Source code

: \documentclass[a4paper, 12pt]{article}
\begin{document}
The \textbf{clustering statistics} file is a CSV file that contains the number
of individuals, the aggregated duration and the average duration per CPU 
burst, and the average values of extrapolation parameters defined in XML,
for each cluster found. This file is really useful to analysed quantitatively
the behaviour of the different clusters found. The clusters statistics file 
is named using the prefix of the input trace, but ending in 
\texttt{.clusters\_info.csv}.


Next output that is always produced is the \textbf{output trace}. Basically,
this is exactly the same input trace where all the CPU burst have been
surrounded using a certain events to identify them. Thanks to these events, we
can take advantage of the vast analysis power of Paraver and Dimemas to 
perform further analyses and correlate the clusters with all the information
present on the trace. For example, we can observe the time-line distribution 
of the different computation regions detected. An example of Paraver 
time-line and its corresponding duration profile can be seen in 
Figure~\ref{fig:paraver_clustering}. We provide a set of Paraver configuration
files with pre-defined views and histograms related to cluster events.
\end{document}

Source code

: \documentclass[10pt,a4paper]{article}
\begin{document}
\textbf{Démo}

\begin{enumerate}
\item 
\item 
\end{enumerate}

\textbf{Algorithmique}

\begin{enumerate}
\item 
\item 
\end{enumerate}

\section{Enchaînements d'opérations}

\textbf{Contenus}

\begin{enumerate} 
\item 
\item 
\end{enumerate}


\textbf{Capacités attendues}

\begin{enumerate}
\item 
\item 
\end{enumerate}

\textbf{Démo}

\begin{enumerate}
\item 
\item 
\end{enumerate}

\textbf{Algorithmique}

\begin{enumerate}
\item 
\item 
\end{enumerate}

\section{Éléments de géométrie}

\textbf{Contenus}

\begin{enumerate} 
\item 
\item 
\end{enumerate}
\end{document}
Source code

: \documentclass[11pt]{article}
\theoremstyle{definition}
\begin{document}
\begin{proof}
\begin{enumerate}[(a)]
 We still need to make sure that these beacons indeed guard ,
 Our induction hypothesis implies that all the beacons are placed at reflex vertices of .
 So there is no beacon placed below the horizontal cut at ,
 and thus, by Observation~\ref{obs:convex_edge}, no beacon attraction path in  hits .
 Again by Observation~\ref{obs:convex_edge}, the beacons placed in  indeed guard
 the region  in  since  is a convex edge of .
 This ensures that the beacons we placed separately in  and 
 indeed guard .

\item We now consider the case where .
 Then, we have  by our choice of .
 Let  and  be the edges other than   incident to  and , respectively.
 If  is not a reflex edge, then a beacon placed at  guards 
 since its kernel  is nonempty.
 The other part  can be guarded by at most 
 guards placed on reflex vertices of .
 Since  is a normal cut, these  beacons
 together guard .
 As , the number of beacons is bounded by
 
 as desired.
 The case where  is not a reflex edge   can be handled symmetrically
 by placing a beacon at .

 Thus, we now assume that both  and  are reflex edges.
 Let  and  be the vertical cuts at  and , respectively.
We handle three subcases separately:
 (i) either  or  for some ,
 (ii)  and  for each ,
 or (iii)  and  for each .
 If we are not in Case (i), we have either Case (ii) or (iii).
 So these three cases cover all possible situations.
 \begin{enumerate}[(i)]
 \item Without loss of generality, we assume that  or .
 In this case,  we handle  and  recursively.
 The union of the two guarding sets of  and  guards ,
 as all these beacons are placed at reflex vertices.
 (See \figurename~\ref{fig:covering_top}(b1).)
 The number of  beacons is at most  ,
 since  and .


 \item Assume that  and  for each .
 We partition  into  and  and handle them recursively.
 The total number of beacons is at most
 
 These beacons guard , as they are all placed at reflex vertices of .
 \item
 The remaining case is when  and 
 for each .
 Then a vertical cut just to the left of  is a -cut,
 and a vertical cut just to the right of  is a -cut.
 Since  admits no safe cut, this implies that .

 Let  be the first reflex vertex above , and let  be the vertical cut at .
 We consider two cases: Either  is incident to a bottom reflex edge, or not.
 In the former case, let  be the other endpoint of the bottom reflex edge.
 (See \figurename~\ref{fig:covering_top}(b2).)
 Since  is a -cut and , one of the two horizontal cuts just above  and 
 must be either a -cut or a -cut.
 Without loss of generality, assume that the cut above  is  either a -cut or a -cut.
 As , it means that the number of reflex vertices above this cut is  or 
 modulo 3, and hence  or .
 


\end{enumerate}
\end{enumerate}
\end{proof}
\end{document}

INSTRUCTIONS TO FOLLOW »
Whenever a line in the records contains the word "beacons", copy that line.

OUTPUT »
 We still need to make sure that these beacons indeed guard ,
 Our induction hypothesis implies that all the beacons are placed at reflex vertices of .
 Again by Observation~\ref{obs:convex_edge}, the beacons placed in  indeed guard
 This ensures that the beacons we placed separately in  and 
 Since  is a normal cut, these  beacons
 As , the number of beacons is bounded by
 as all these beacons are placed at reflex vertices.
 The number of  beacons is at most  ,
 The total number of beacons is at most
 These beacons guard , as they are all placed at reflex vertices of .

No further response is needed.